I had to accept that.

I felt badly about the ball bouncing off his head, about destroying his love for balls and the chase. When the green ball landed on his head, it frightened him.  It scarred his psyche for life. I had scarred his psyche for life. I robbed him of this fun activity and again, had destroyed his trust in me. What a bad cat sitter I was.

The other time I destroyed his trust, was when I was hauling groceries, laptop and other things into the house from the garage and tripped over him as he was herding me around the corner. Due to my long skirt and my arms full of stuff, I didn’t see him. I tripped, stumbled and unable to catch myself fell first on the massive knob of the high-backed Spanish-style dining room chair, and then fell on to the edge of the heavy wooden table, and finally, landed on the floor, curled into a ball rolling back and forth, writhing in pain, not sure if I was even able to get up to call for help.

I saw Simon cowering near the end of the sofa about 6 feet away from me hunkered down with his ears flat. He didn’t run away. He was watching me. I felt his concern. I sensed he wanted to come over to comfort me, but was frightened. I thought he may have been injured by my feet, but as soon as I managed to get on my knees, he wandered over. He had been scared timid, but was physically okay.

Everything I carried in my arms went flying. The floor, littered with stuff—papers, books I was carrying, my laptop and brief case, and groceries—looked like a tornado had torn through the room. My laptop crash landed on the other side of the room damaging its monitor, but I was able to salvage it for two more years of use until the lid finally became unhinged and separated from the base of the computer. I thought maybe I had unhinged my shoulder too or broken my collar-bone, but I managed to survive the fall with only an ugly baseball-sized pink-to-deep-purple bruise on my upper arm. Ugly bruise, changing kaleidoscopic colors on a daily basis. I suffered no broken bones.

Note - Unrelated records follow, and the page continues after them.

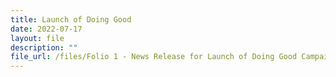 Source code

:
 ```yaml
---
title: Launch of Doing Good
date: 2022-07-17
layout: file
description: ""
file_url: /files/Folio 1 - News Release for Launch of Doing Good Campaign.pdf
---
```

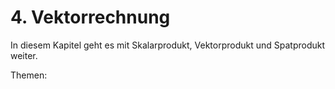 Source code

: # 4. Vektorrechnung

In diesem Kapitel geht es mit Skalarprodukt, Vektorprodukt und Spatprodukt weiter.

Themen:

```{tableofcontents}
```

After this bad fall Simon’s behavior changed. He became more aware of my feet when I walked. I noticed Simon stopping now and then to look under my long skirt. Rather than charging along in his attempts to herd me as usual and trusting that I would go where he wanted me to go, he stopped periodically to look under my skirt to check on the location of  my feet. It was like he had drawn the logical conclusion that he’d have to change behavior in order to avoid being stepped on. Okay, time to check on pet sitter Sue’s feet again.

I changed, too. I became more aware of where he was when I moved around the house, especially when I wore long skirts and when I was carrying things. It was interesting to see him become as aware of his movement in relation to my feet, as I was aware of my feet in relation to him as we moved about the house together. We both became more careful as a result of that accident.

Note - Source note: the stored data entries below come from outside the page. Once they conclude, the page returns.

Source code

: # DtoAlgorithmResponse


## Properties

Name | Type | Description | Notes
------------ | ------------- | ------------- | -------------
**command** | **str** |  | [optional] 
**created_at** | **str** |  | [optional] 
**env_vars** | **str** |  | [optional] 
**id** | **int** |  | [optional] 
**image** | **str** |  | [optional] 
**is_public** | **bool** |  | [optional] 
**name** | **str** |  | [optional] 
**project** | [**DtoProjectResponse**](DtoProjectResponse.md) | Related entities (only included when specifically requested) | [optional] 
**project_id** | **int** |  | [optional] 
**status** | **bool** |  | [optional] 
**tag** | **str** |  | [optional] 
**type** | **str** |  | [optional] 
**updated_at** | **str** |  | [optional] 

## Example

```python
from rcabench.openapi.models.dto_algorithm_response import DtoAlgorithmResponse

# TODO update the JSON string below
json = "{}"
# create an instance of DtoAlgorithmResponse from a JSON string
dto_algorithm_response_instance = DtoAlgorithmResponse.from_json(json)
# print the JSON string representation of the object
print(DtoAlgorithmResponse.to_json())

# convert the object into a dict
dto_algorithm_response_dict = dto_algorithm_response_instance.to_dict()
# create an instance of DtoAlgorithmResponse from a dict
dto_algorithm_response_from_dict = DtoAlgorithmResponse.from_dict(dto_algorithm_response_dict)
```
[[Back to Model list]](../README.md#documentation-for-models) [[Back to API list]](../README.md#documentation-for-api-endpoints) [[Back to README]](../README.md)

He used to come into the kitchen when I was cooking and sit very close to my feet, never uttering a sound, or at least one that I could hear. Often, I didn’t even know he was there. I understood this behavior pattern to be normal for him; this is what he did with his people. A couple of times I stepped on his little paw as I moved from stove to sink. After the major tripping accident, when he came into the kitchen to sit by my feet, it seemed like all I had to do was think about moving and Simon would give me a faint meow to let me know he was there—an act of self-preservation!

How he sensed that I was getting ready to move was a mystery. Perhaps cats have an uncanny intuitive feline sensor, much like a sensitometer for the measurement of sensitivity of photographic film to light, only for Simon, the sensitometer sensed the intention of movement, measuring silent, unseen, but felt energy. It was a watershed moment for me – one that I will always treasure as the purest kind of communication between creatures.